* Work item *
An exact transcript of every entry is required, without any of the pictures.

━━━━━ Materials provided

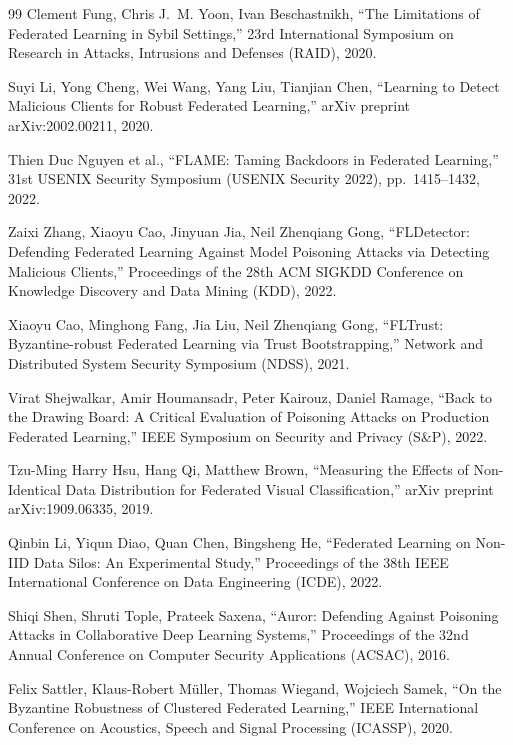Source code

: \documentclass[a4j, dvipdfmx]{jsarticle}  %
\begin{document}
\begin{thebibliography}{99}
Clement Fung, Chris J.~M. Yoon, Ivan Beschastnikh,
``The Limitations of Federated Learning in Sybil Settings,''
23rd International Symposium on Research in Attacks, Intrusions and Defenses (RAID), 2020.

Suyi Li, Yong Cheng, Wei Wang, Yang Liu, Tianjian Chen,
``Learning to Detect Malicious Clients for Robust Federated Learning,''
arXiv preprint arXiv:2002.00211, 2020.

Thien Duc Nguyen et al.,
``FLAME: Taming Backdoors in Federated Learning,''
31st USENIX Security Symposium (USENIX Security 2022), pp.~1415--1432, 2022.

Zaixi Zhang, Xiaoyu Cao, Jinyuan Jia, Neil Zhenqiang Gong,
``FLDetector: Defending Federated Learning Against Model Poisoning Attacks via Detecting Malicious Clients,''
Proceedings of the 28th ACM SIGKDD Conference on Knowledge Discovery and Data Mining (KDD), 2022.

Xiaoyu Cao, Minghong Fang, Jia Liu, Neil Zhenqiang Gong,
``FLTrust: Byzantine-robust Federated Learning via Trust Bootstrapping,''
Network and Distributed System Security Symposium (NDSS), 2021.

Virat Shejwalkar, Amir Houmansadr, Peter Kairouz, Daniel Ramage,
``Back to the Drawing Board: A Critical Evaluation of Poisoning Attacks on Production Federated Learning,''
IEEE Symposium on Security and Privacy (S\&P), 2022.

Tzu-Ming Harry Hsu, Hang Qi, Matthew Brown,
``Measuring the Effects of Non-Identical Data Distribution for Federated Visual Classification,''
arXiv preprint arXiv:1909.06335, 2019.

Qinbin Li, Yiqun Diao, Quan Chen, Bingsheng He,
``Federated Learning on Non-IID Data Silos: An Experimental Study,''
Proceedings of the 38th IEEE International Conference on Data Engineering (ICDE), 2022.

Shiqi Shen, Shruti Tople, Prateek Saxena,
``Auror: Defending Against Poisoning Attacks in Collaborative Deep Learning Systems,''
Proceedings of the 32nd Annual Conference on Computer Security Applications (ACSAC), 2016.

Felix Sattler, Klaus-Robert M\"uller, Thomas Wiegand, Wojciech Samek,
``On the Byzantine Robustness of Clustered Federated Learning,''
IEEE International Conference on Acoustics, Speech and Signal Processing (ICASSP), 2020.


\end{thebibliography}
\end{document}
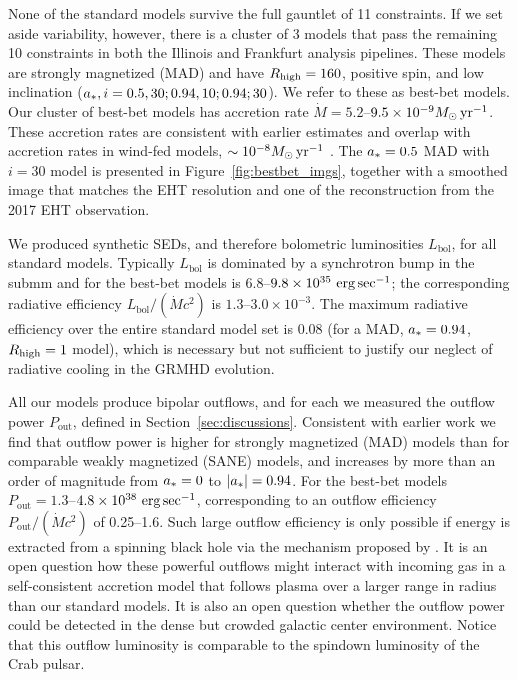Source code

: None of the standard models survive the full gauntlet of 11 constraints.
If we set aside variability, however, there is a cluster of 3 models that pass the remaining 10 constraints in both the Illinois and Frankfurt analysis pipelines.
These models are strongly magnetized (MAD) and have $R_\mathrm{high} = 160$, positive spin, and low inclination ($a_*, i = 0.5, 30; 0.94, 10; 0.94; 30$).
We refer to these as best-bet models.
Our cluster of best-bet models has accretion rate $\dot{M} = 5.2$--$9.5 \times 10^{-9}M_\odot\,\mathrm{yr}^{-1}$.
These accretion rates are consistent with earlier estimates and overlap with accretion rates in wind-fed models, $\sim 10^{-8} M_\odot\,\mathrm{yr}^{-1}$ \citep{2020ApJ...896L...6R}.
The $a_* = 0.5$ MAD with $i=30$ model is presented in Figure~\ref{fig:bestbet_imgs}, together with a smoothed image that matches the EHT resolution and one of the reconstruction from the 2017 EHT observation.

We produced synthetic SEDs, and therefore bolometric luminosities $L_\mathrm{bol}$, for all standard models.  Typically $L_\mathrm{bol}$ is dominated by a synchrotron bump in the submm and for the best-bet models is $6.8$--$9.8\times10^{35}\,\,\mathrm{erg}\,\mathrm{sec}^{-1}$; the corresponding radiative efficiency $L_\mathrm{bol}/(\dot{M} c^2)$ is $1.3$--$3.0\times 10^{-3}$.  The maximum radiative efficiency over the entire standard model set is 0.08 (for a MAD, $a_* = 0.94$, $R_\mathrm{high} = 1$ model), which is necessary but not sufficient to justify our neglect of radiative cooling in the GRMHD evolution.

All our models produce bipolar outflows, and for each we measured the outflow power $P_\mathrm{out}$, defined in Section~\ref{sec:discussions}. Consistent with earlier work we find that outflow power is higher for strongly magnetized (MAD) models than for comparable weakly magnetized (SANE) models, and increases by more than an order of magnitude from $a_* = 0$ to $|a_*| = 0.94$.  For the best-bet models $P_\mathrm{out} = 1.3$--$4.8 \times 10^{38}\,\,\mathrm{erg}\,\mathrm{sec}^{-1}$, corresponding to an outflow efficiency $P_\mathrm{out} /(\dot{M} c^2)$ of 0.25--1.6.  Such large  outflow efficiency is only possible if energy is extracted from a spinning black hole via the mechanism proposed by  \cite{1977MNRAS.179..433B}.  It is an open question how these powerful outflows might interact with incoming gas in a self-consistent accretion model that follows plasma over a larger range in radius than our standard models.  It is also an open question whether the outflow power could be detected in the dense but crowded galactic center environment.  Notice that this outflow luminosity is comparable to the spindown luminosity of the Crab pulsar.

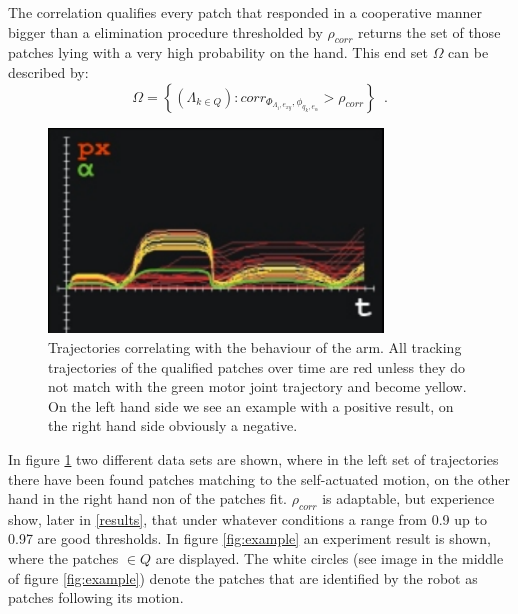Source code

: The correlation qualifies every patch that responded in a cooperative manner bigger than a elimination procedure thresholded by $\rho_{corr}$ returns the set of those patches lying with a very high probability on the hand. This end set $\Omega$ can be described by:
%
\begin{equation}
\label{endset}
 \Omega = \left\lbrace \left( \Lambda_{k \in Q} \right): corr_{\Phi_{\Lambda_{i}, e_{xy}}, \phi_{q_{k}, e_{\alpha}}} > \rho_{corr} \right\rbrace \enspace .
\end{equation}
%
\begin{figure}[h]
	\begin{center}
		\includegraphics[width=3.5in]{imgs/method/correlation.pdf}
		\caption[Trajectories correlating with the behaviour of the arm. ]{Trajectories correlating with the behaviour of the arm. All tracking trajectories of the qualified patches over time are red unless they do not match with the green motor joint trajectory and become yellow. On the left hand side we see an example with a positive result, on the right hand side obviously a negative.}
		\label{fig:corr}
	\end{center}
\end{figure}
%
In figure \ref{fig:corr} two different data sets are shown, where in the left set of trajectories there have been found patches matching to the self-actuated motion, on the other hand in the right hand non of the patches fit. $\rho_{corr}$ is adaptable, but experience show, later in \ref{results}, that under whatever conditions a range from 0.9 up to 0.97 are good thresholds. In figure \ref{fig:example} an experiment result is shown, where the patches $\in Q$ are displayed. The white circles (see image in the middle of figure \ref{fig:example}) denote the patches that are identified by the robot as patches following its motion.
%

━━━━━━━━━━

* Answer *
Source code

: \documentclass[a4j, dvipdfmx]{jsarticle}  %
\begin{document}
\begin{thebibliography}{99}
Clement Fung, Chris J.~M. Yoon, Ivan Beschastnikh,
``The Limitations of Federated Learning in Sybil Settings,''
23rd International Symposium on Research in Attacks, Intrusions and Defenses (RAID), 2020.

Suyi Li, Yong Cheng, Wei Wang, Yang Liu, Tianjian Chen,
``Learning to Detect Malicious Clients for Robust Federated Learning,''
arXiv preprint arXiv:2002.00211, 2020.

Thien Duc Nguyen et al.,
``FLAME: Taming Backdoors in Federated Learning,''
31st USENIX Security Symposium (USENIX Security 2022), pp.~1415--1432, 2022.

Zaixi Zhang, Xiaoyu Cao, Jinyuan Jia, Neil Zhenqiang Gong,
``FLDetector: Defending Federated Learning Against Model Poisoning Attacks via Detecting Malicious Clients,''
Proceedings of the 28th ACM SIGKDD Conference on Knowledge Discovery and Data Mining (KDD), 2022.

Xiaoyu Cao, Minghong Fang, Jia Liu, Neil Zhenqiang Gong,
``FLTrust: Byzantine-robust Federated Learning via Trust Bootstrapping,''
Network and Distributed System Security Symposium (NDSS), 2021.

Virat Shejwalkar, Amir Houmansadr, Peter Kairouz, Daniel Ramage,
``Back to the Drawing Board: A Critical Evaluation of Poisoning Attacks on Production Federated Learning,''
IEEE Symposium on Security and Privacy (S\&P), 2022.

Tzu-Ming Harry Hsu, Hang Qi, Matthew Brown,
``Measuring the Effects of Non-Identical Data Distribution for Federated Visual Classification,''
arXiv preprint arXiv:1909.06335, 2019.

Qinbin Li, Yiqun Diao, Quan Chen, Bingsheng He,
``Federated Learning on Non-IID Data Silos: An Experimental Study,''
Proceedings of the 38th IEEE International Conference on Data Engineering (ICDE), 2022.

Shiqi Shen, Shruti Tople, Prateek Saxena,
``Auror: Defending Against Poisoning Attacks in Collaborative Deep Learning Systems,''
Proceedings of the 32nd Annual Conference on Computer Security Applications (ACSAC), 2016.

Felix Sattler, Klaus-Robert M\"uller, Thomas Wiegand, Wojciech Samek,
``On the Byzantine Robustness of Clustered Federated Learning,''
IEEE International Conference on Acoustics, Speech and Signal Processing (ICASSP), 2020.


\end{thebibliography}
\end{document}
Source code

: None of the standard models survive the full gauntlet of 11 constraints.
If we set aside variability, however, there is a cluster of 3 models that pass the remaining 10 constraints in both the Illinois and Frankfurt analysis pipelines.
These models are strongly magnetized (MAD) and have $R_\mathrm{high} = 160$, positive spin, and low inclination ($a_*, i = 0.5, 30; 0.94, 10; 0.94; 30$).
We refer to these as best-bet models.
Our cluster of best-bet models has accretion rate $\dot{M} = 5.2$--$9.5 \times 10^{-9}M_\odot\,\mathrm{yr}^{-1}$.
These accretion rates are consistent with earlier estimates and overlap with accretion rates in wind-fed models, $\sim 10^{-8} M_\odot\,\mathrm{yr}^{-1}$ \citep{2020ApJ...896L...6R}.
The $a_* = 0.5$ MAD with $i=30$ model is presented in Figure~\ref{fig:bestbet_imgs}, together with a smoothed image that matches the EHT resolution and one of the reconstruction from the 2017 EHT observation.

We produced synthetic SEDs, and therefore bolometric luminosities $L_\mathrm{bol}$, for all standard models.  Typically $L_\mathrm{bol}$ is dominated by a synchrotron bump in the submm and for the best-bet models is $6.8$--$9.8\times10^{35}\,\,\mathrm{erg}\,\mathrm{sec}^{-1}$; the corresponding radiative efficiency $L_\mathrm{bol}/(\dot{M} c^2)$ is $1.3$--$3.0\times 10^{-3}$.  The maximum radiative efficiency over the entire standard model set is 0.08 (for a MAD, $a_* = 0.94$, $R_\mathrm{high} = 1$ model), which is necessary but not sufficient to justify our neglect of radiative cooling in the GRMHD evolution.

All our models produce bipolar outflows, and for each we measured the outflow power $P_\mathrm{out}$, defined in Section~\ref{sec:discussions}. Consistent with earlier work we find that outflow power is higher for strongly magnetized (MAD) models than for comparable weakly magnetized (SANE) models, and increases by more than an order of magnitude from $a_* = 0$ to $|a_*| = 0.94$.  For the best-bet models $P_\mathrm{out} = 1.3$--$4.8 \times 10^{38}\,\,\mathrm{erg}\,\mathrm{sec}^{-1}$, corresponding to an outflow efficiency $P_\mathrm{out} /(\dot{M} c^2)$ of 0.25--1.6.  Such large  outflow efficiency is only possible if energy is extracted from a spinning black hole via the mechanism proposed by  \cite{1977MNRAS.179..433B}.  It is an open question how these powerful outflows might interact with incoming gas in a self-consistent accretion model that follows plasma over a larger range in radius than our standard models.  It is also an open question whether the outflow power could be detected in the dense but crowded galactic center environment.  Notice that this outflow luminosity is comparable to the spindown luminosity of the Crab pulsar.

Source code

: The correlation qualifies every patch that responded in a cooperative manner bigger than a elimination procedure thresholded by $\rho_{corr}$ returns the set of those patches lying with a very high probability on the hand. This end set $\Omega$ can be described by:
%
\begin{equation}
\label{endset}
 \Omega = \left\lbrace \left( \Lambda_{k \in Q} \right): corr_{\Phi_{\Lambda_{i}, e_{xy}}, \phi_{q_{k}, e_{\alpha}}} > \rho_{corr} \right\rbrace \enspace .
\end{equation}
%
\begin{figure}[h]
	\begin{center}
		\includegraphics[width=3.5in]{imgs/method/correlation.pdf}
		\caption[Trajectories correlating with the behaviour of the arm. ]{Trajectories correlating with the behaviour of the arm. All tracking trajectories of the qualified patches over time are red unless they do not match with the green motor joint trajectory and become yellow. On the left hand side we see an example with a positive result, on the right hand side obviously a negative.}
		\label{fig:corr}
	\end{center}
\end{figure}
%
In figure \ref{fig:corr} two different data sets are shown, where in the left set of trajectories there have been found patches matching to the self-actuated motion, on the other hand in the right hand non of the patches fit. $\rho_{corr}$ is adaptable, but experience show, later in \ref{results}, that under whatever conditions a range from 0.9 up to 0.97 are good thresholds. In figure \ref{fig:example} an experiment result is shown, where the patches $\in Q$ are displayed. The white circles (see image in the middle of figure \ref{fig:example}) denote the patches that are identified by the robot as patches following its motion.
%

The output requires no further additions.